Optionally, in the embodiment of the present invention, the M through holes may be distributed on a diagonal line of the metal groove. The specific distribution mode of the M through holes in the metal groove can be determined according to the distribution positions of the M feeding arms in the metal groove.

In the embodiment of the invention, as the through hole is simple to arrange in the metal groove and is easy to realize, the process that the feed part penetrates through the metal groove can be simplified by arranging the through hole penetrating through the bottom of the metal groove at the bottom of the metal groove and arranging the feed part in the through hole.

Optionally, in an embodiment of the present invention, a third insulator may be disposed in each of the M through holes, and the third insulator may wrap the feeding portion disposed in the through hole.

In an embodiment of the present invention, the third insulator wraps the feeding portion disposed in the through hole, so that the feeding portion is fixed in the through hole.

Illustratively, as shown in fig. 7, through holes 206 are provided at the bottom of the metal grooves 201, a third insulator 207 is provided in each through hole 206, and the feeding portion 202 may be electrically connected to the feeding arm 203 through the third insulator 207 provided in the through hole 206.

It should be noted that, in fig. 7, the signal source 30 electrically connected to one end of the feeding portion 202 (for example, the second end of the feeding portion) may be a millimeter wave signal source in the terminal device.

In an embodiment of the present invention, the third insulator may be made of an insulating material having a relatively small relative permittivity.

Illustratively, the material of the third insulator may be any possible material such as a foam material or a plastic material.

Optionally, in an embodiment of the present invention, the third insulator may be made of the same insulating material as the first insulator, or may be made of a different insulating material. The method can be determined according to actual use requirements, and the embodiment of the invention is not limited.

In the embodiment of the present invention, the third insulator, the feeding portion, and the through hole provided in the metal groove together constitute a coaxial transmission structure with a characteristic impedance of 50 ohms, and on one hand, since the diameter of the through hole is larger than that of the feeding portion in the feeding structure, when the feeding portion in the feeding structure is provided in the through hole, the feeding portion in the feeding structure may not be fixed in the through hole, and therefore, by providing the third insulator in the through hole and disposing the third insulator to surround the feeding portion in the feeding structure, the feeding portion in the feeding structure may be fixed in the through hole. On the other hand, since the metal groove and the feeding portion in the feeding structure are both made of metal materials, interference may occur between the metal groove and the feeding portion in the feeding structure in the working process of the antenna unit, so that the feeding portion in the feeding structure and the metal groove may be isolated by adding the third insulator in the through hole, and the feeding portion in the feeding structure is insulated from the metal groove, thereby enabling the antenna performance of the terminal device to be more stable.

In the embodiment of the present invention, the antenna units shown in the above drawings are all exemplarily described by referring to one drawing in the embodiment of the present invention. In specific implementation, the antenna units shown in the above drawings may also be implemented in combination with any other drawings that may be combined, which are illustrated in the above embodiments, and are not described herein again.

An embodiment of the present invention provides a terminal device, where the terminal device may include the antenna unit provided in any one of fig. 2 to 8. For the description of the antenna unit, reference may be specifically made to the description of the antenna unit in the foregoing embodiments, and details are not described here.

The terminal equipment in the embodiment of the invention can be a mobile terminal or a non-mobile terminal. For example, the mobile terminal may be a mobile phone, a tablet computer, a notebook computer, a palm top computer, a vehicle-mounted terminal, a wearable device, an ultra-mobile personal computer (UMPC), a netbook, a Personal Digital Assistant (PDA), or the like, and the non-mobile terminal may be a Personal Computer (PC), a Television (TV), or the like, and embodiments of the present invention are not limited in particular.

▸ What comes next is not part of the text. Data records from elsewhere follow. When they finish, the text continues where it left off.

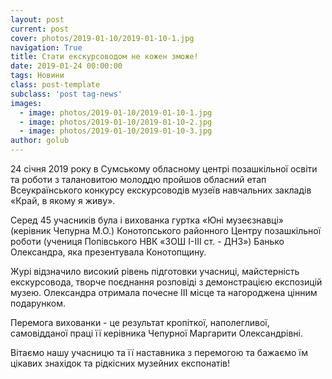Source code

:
 ```yaml
---
layout: post
current: post
cover: photos/2019-01-10/2019-01-10-1.jpg
navigation: True
title: Стати екскурсоводом не кожен зможе!
date: 2019-01-24 00:00:00
tags: Новини
class: post-template
subclass: 'post tag-news'
images:
  - image: photos/2019-01-10/2019-01-10-1.jpg
  - image: photos/2019-01-10/2019-01-10-2.jpg
  - image: photos/2019-01-10/2019-01-10-3.jpg
author: golub
---
```


24 січня 2019 року в Сумському обласному центрі позашкільної освіти та роботи з талановитою молоддю пройшов обласний етап Всеукраїнського конкурсу екскурсоводів музеїв навчальних закладів «Край, в якому я живу».

Серед 45 учасників була і вихованка гуртка «Юні музеєзнавці» (керівник Чепурна М.О.) Конотопського районного Центру позашкільної роботи (учениця Попівського НВК «ЗОШ І-ІІІ ст. - ДНЗ») Банько Олександра, яка презентувала Конотопщину.

Журі відзначило високий рівень підготовки учасниці, майстерність екскурсовода, творче поєднання розповіді з демонстрацією експозицій музею. Олександра отримала почесне ІІІ місце та нагороджена цінним подарунком.

Перемога вихованки - це результат кропіткої, наполегливої, самовідданої праці її керівника Чепурної Маргарити Олександрівні.

Вітаємо нашу учасницю та її наставника з перемогою та бажаємо їм цікавих знахідок та рідкісних музейних експонатів!
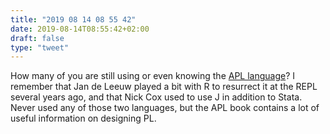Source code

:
 ```yaml
---
title: "2019 08 14 08 55 42"
date: 2019-08-14T08:55:42+02:00
draft: false
type: "tweet"
---
```

How many of you are still using or even knowing the [APL language](https://www.jsoftware.com/papers/APL.htm)? I remember that Jan de Leeuw played a bit with R to resurrect it at the REPL several years ago, and that Nick Cox used to use J in addition to Stata. Never used any of those two languages, but the APL book contains a lot of useful information on designing PL.
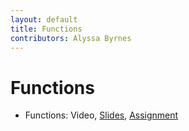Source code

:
 ```yaml
---
layout: default
title: Functions
contributors: Alyssa Byrnes
---
```


# Functions

* Functions: Video, [Slides](/comp283/lessons/Functions.html), [Assignment](https://www.gradescope.com/)
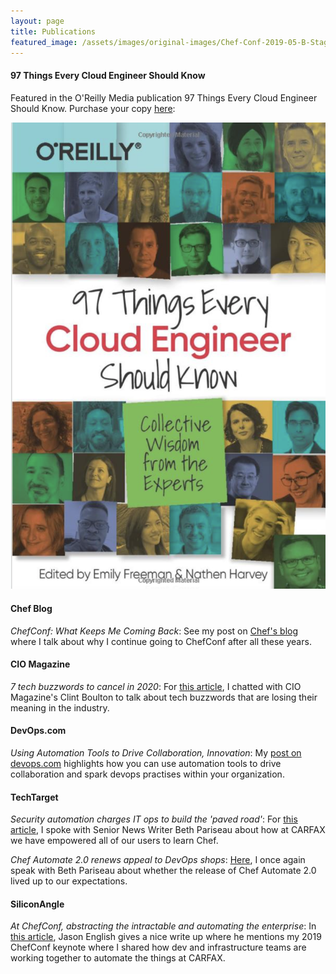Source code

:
 ```yaml
---
layout: page
title: Publications
featured_image: /assets/images/original-images/Chef-Conf-2019-05-B-Stage-078.jpg
---
```


#### 97 Things Every Cloud Engineer Should Know
Featured in the O'Reilly Media publication 97 Things Every Cloud Engineer Should Know. Purchase your copy <a href ='https://bookshop.org/books/97-things-every-cloud-engineer-should-know-collective-wisdom-from-the-experts/9781492076735' target='_blank'>here</a>: 

[![97 Things Every Cloud Engineer Should Know](/assets/images/original-images/97-things.png)](https://bookshop.org/books/97-things-every-cloud-engineer-should-know-collective-wisdom-from-the-experts/9781492076735)


#### Chef Blog

*ChefConf: What Keeps Me Coming Back*: See my post on [Chef's blog](https://blog.chef.io/chefconf-what-keeps-me-coming-back/) where I talk about why I continue going to ChefConf after all these years.

#### CIO Magazine

*7 tech buzzwords to cancel in 2020*: For [this article](https://www.cio.com/article/3514431/7-tech-buzzwords-to-cancel-for-2020.html), I chatted with CIO Magazine's Clint Boulton to talk about tech buzzwords that are losing their meaning in the industry.

#### DevOps.com

*Using Automation Tools to Drive Collaboration, Innovation*: My [post on devops.com](https://devops.com/using-automation-tools-to-drive-collaboration-innovation/) highlights how you can use automation tools to drive collaboration and spark devops practises within your organization. 

#### TechTarget

*Security automation charges IT ops to build the 'paved road'*: For [this article](https://searchitoperations.techtarget.com/feature/Security-automation-charges-IT-ops-to-build-the-paved-road), I spoke with Senior News Writer Beth Pariseau about how at CARFAX we have empowered all of our users to learn Chef. 

*Chef Automate 2.0 renews appeal to DevOps shops*: [Here](https://searchitoperations.techtarget.com/news/252441788/Chef-Automate-20-renews-appeal-to-DevOps-shops), I once again speak with Beth Pariseau about whether the release of Chef Automate 2.0 lived up to our expectations.

#### SiliconAngle

*At ChefConf, abstracting the intractable and automating the enterprise*: In [this article](https://siliconangle.com/2019/05/24/chefconf-abstracting-intractable-automating-enterprise/), Jason English gives a nice write up where he mentions my 2019 ChefConf keynote where I shared how dev and infrastructure teams are working together to automate the things at CARFAX.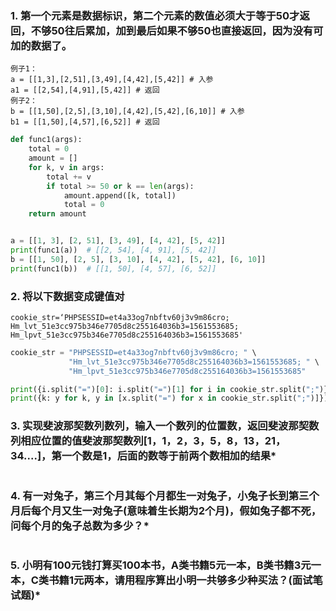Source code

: ### 1. 第一个元素是数据标识，第二个元素的数值必须大于等于50才返回，不够50往后累加，加到最后如果不够50也直接返回，因为没有可加的数据了。

    例子1：
    a = [[1,3],[2,51],[3,49],[4,42],[5,42]] # 入参
    a1 = [[2,54],[4,91],[5,42]] # 返回
    例子2：
    b = [[1,50],[2,5],[3,10],[4,42],[5,42],[6,10]] # 入参
    b1 = [[1,50],[4,57],[6,52]] # 返回


```py
def func1(args):
    total = 0
    amount = []
    for k, v in args:
        total += v
        if total >= 50 or k == len(args):
            amount.append([k, total])
            total = 0
    return amount


a = [[1, 3], [2, 51], [3, 49], [4, 42], [5, 42]]
print(func1(a))  # [[2, 54], [4, 91], [5, 42]]
b = [[1, 50], [2, 5], [3, 10], [4, 42], [5, 42], [6, 10]]
print(func1(b))  # [[1, 50], [4, 57], [6, 52]]
```

### 2. 将以下数据变成键值对
    cookie_str=‘PHPSESSID=et4a33og7nbftv60j3v9m86cro; 
    Hm_lvt_51e3cc975b346e7705d8c255164036b3=1561553685; 
    Hm_lpvt_51e3cc975b346e7705d8c255164036b3=1561553685'

```py
cookie_str = "PHPSESSID=et4a33og7nbftv60j3v9m86cro; " \
             "Hm_lvt_51e3cc975b346e7705d8c255164036b3=1561553685; " \
             "Hm_lpvt_51e3cc975b346e7705d8c255164036b3=1561553685"

print({i.split("=")[0]: i.split("=")[1] for i in cookie_str.split(";")})
print({k: y for k, y in [x.split("=") for x in cookie_str.split(";")]})
```

### 3. 实现斐波那契数列数列，输入一个数列的位置数，返回斐波那契数列相应位置的值斐波那契数列[1，1，2，3，5，8，13，21，34....]，第一个数是1，后面的数等于前两个数相加的结果*
```py
```
### 4. 有一对兔子，第三个月其每个月都生一对兔子，小兔子长到第三个月后每个月又生一对兔子(意味着生长期为2个月)，假如兔子都不死，问每个月的兔子总数为多少？*
```py
```
### 5. 小明有100元钱打算买100本书，A类书籍5元一本，B类书籍3元一本，C类书籍1元两本，请用程序算出小明一共够多少种买法？(面试笔试题)*
```py
```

Optionally, in the embodiment of the present invention, at least one first groove may be disposed in the housing of the terminal device, and each antenna unit may be disposed in one first groove.

In this embodiment of the present invention, at least one first groove may be disposed in a housing of a terminal device, and the antenna unit provided in this embodiment of the present invention is disposed in the first groove, so as to integrate at least one antenna unit provided in this embodiment of the present invention in the terminal device.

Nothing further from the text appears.